I think the alien was a really lame final boss. Compare this to the epic scale of the dragon or the Gutsdozer and it just doesn’t work as a grand finale. Plus, it’s all or nothing, since if you run out of the ultra-lame Bubble Man weapon, the game is over. There’s no item refills in the level leading up to it and no other weapons work. That is the absolute f*cking sh*ts as far as final boss fights go. While I’ve never actually lost this fight, it’s not hard to imagine someone dying. You have to be right on top of the f*cking thing for the bubble to work, but the alien’s touch takes over half your life bar. If you think THIS is a bad finale, just wait until Mega Man 3.
It’s a formula so bulletproof that Capcom essentially just kept reusing the same game code from the first game, leaving things like the hero sprite mostly unchanged. I’m not even kidding about using the same code, either. Within the code of Mega Man 2, you can find whole stages of Mega Man 1, because that’s how they made the sequel. They just reworked the existing code from the first game. So for example, Metal Man’s stage contains within it, unseen by players, both data from Cut Man’s stage AND Wily Stage 1 from Mega Man 1. Bubble Man’s stage also contains Wily Stage 4. I’m pretty sure this is the only game in the series that contains the previous game’s data (basically garbage code), but you can just look at Mega Man games and see that a lot of asset flipping or slight retouching is done.
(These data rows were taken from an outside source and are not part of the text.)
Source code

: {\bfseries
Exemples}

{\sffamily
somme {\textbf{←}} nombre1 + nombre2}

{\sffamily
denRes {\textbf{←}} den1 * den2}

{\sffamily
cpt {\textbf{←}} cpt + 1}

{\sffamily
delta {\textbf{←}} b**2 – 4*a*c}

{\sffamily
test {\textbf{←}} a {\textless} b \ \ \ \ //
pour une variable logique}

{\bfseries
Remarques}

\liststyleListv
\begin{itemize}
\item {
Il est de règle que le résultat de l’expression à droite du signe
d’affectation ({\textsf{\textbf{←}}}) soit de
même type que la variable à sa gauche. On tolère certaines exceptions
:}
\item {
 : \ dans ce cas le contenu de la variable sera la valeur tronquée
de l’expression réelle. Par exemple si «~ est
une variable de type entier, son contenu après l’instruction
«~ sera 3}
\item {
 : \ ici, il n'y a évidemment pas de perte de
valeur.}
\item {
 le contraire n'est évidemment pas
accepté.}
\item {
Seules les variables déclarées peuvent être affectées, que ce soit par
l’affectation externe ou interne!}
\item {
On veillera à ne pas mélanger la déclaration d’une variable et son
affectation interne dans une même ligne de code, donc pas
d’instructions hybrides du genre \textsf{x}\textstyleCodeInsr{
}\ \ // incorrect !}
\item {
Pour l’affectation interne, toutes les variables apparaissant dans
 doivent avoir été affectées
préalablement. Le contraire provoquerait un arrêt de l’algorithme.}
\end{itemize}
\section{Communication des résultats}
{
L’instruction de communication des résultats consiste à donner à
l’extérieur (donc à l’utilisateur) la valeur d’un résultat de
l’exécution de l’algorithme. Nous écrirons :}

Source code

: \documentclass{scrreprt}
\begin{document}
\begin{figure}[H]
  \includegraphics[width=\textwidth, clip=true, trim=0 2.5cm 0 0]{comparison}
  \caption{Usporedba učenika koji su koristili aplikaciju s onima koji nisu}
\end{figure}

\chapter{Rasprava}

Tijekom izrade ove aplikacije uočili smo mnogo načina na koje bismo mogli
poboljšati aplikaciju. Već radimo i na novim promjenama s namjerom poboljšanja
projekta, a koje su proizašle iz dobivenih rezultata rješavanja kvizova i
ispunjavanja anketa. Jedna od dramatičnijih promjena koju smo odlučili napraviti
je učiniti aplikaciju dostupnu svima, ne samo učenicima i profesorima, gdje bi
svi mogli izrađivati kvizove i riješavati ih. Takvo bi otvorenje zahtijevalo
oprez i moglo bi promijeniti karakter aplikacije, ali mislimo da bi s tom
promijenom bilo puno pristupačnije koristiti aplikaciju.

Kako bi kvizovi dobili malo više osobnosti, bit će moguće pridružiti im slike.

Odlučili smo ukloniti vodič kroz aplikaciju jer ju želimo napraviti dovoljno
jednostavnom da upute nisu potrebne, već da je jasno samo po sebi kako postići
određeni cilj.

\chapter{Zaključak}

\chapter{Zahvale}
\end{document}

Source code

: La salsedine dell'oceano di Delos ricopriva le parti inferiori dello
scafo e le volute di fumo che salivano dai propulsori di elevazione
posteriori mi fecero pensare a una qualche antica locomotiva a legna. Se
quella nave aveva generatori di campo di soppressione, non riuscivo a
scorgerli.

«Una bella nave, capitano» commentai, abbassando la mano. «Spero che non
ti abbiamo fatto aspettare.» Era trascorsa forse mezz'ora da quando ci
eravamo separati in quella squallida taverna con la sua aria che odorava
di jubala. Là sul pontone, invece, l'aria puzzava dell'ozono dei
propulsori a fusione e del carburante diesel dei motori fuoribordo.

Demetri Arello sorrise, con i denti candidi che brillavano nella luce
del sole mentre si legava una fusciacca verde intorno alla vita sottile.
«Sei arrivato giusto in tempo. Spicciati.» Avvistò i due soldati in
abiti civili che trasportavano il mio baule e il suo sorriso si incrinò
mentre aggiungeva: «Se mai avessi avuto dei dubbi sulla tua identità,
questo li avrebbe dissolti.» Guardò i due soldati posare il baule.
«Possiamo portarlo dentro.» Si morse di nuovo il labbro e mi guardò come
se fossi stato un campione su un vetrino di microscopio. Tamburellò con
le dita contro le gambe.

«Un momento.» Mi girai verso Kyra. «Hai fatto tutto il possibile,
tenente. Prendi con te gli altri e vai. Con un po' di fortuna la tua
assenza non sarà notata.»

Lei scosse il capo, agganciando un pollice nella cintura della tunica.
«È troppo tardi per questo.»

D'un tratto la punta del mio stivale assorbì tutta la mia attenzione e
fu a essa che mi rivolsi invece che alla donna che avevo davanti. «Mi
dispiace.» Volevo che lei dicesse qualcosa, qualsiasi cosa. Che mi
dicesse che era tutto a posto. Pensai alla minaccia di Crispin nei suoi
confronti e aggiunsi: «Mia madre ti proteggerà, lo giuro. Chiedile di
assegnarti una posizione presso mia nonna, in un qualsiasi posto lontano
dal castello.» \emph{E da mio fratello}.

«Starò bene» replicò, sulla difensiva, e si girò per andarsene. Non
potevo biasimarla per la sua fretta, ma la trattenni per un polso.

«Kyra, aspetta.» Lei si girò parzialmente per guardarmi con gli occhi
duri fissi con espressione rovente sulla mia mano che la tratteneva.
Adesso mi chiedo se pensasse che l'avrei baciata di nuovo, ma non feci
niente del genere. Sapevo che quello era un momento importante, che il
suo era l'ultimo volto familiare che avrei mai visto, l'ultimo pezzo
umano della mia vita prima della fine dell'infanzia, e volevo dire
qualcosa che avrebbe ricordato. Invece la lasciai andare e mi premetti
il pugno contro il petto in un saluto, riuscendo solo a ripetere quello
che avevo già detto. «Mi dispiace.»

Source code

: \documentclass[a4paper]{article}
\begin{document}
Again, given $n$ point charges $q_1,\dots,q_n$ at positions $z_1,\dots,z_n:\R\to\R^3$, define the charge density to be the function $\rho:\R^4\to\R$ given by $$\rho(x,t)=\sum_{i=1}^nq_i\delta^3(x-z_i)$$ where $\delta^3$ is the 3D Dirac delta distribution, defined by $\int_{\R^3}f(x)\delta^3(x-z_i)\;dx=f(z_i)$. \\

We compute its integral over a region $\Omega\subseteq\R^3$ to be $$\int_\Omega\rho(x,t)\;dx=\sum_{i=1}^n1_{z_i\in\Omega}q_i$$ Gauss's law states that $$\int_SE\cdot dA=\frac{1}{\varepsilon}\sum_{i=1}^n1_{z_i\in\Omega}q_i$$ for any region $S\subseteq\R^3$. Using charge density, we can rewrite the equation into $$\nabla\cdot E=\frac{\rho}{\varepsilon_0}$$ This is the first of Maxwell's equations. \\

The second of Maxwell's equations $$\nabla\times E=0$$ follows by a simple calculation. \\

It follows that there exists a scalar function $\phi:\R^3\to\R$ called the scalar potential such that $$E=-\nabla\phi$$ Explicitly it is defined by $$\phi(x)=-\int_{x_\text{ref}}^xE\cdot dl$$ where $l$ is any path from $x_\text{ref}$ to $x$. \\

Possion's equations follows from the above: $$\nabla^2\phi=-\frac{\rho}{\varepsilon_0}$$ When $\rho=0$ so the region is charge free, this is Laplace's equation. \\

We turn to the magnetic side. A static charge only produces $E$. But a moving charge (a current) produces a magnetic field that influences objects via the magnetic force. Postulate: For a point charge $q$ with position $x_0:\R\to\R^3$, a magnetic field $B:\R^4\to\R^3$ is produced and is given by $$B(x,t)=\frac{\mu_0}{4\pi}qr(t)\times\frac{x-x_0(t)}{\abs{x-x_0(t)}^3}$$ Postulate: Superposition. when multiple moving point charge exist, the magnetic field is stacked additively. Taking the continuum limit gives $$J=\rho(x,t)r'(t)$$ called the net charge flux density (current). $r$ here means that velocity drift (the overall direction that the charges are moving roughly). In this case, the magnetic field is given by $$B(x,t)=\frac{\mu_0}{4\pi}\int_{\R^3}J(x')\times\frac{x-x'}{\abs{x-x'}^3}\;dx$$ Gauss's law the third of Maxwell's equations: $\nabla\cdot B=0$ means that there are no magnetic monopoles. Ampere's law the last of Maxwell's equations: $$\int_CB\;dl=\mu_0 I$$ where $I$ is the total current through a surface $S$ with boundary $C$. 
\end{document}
That’s fine too. Hell, even Disney used to do that. As long as the games remain fun, that’s all that matters. Decades after Mega Man 2, they made two more Mega Man games using this style of art, Mega Man 9 and Mega Man 10, sticking like glue to the formula perfected here, and people loved them! That tells me that, while the games might be fun individually, it’s the formula people really love. Mega Man is the McDonald’s hamburger of gaming: it’s the same thing every time, no matter where you get it from. I mean that as a complement, too. Do you realize how hard that is to pull off that kind of consistency across decades?
Verdict: YES!
AND NOW
GENERIC ACTION ONE-LINER THEATER

“Remember when I told you that I hate to burst your bubble? I LIED!” And here’s a random fun fact: Bubble Man was one of the two bosses that didn’t make it off the drawing board for Mega Man 1, along with Oil Man. Oil Man would be restored in the PSP game Powered-Up, but since Bubble Man made it into Mega Man 2, he was replaced with Time Man. Had he been in Mega Man 1, Oil Man’s weapon would have been his weakness.

“Paging Doctor Metal Man! Doctor Metal Man, you’re wanted……….. In the morgue!”

“He was a real flash in the pan!”

“How much life does Heat Man have left? ZIPPO!”

“I’m the Partly Crasher.” “Don’t you mean Party Crasher?” “No, PARTLY Crasher. As in I’ll crash you partly now, and partly during the boss rush!”

“You’re now both the quick AND the dead!”

“I’m not a big fan. I guess you can’t say the same thing!”

“Talk to your doctor if Wood Man lasts for longer than eight hours.”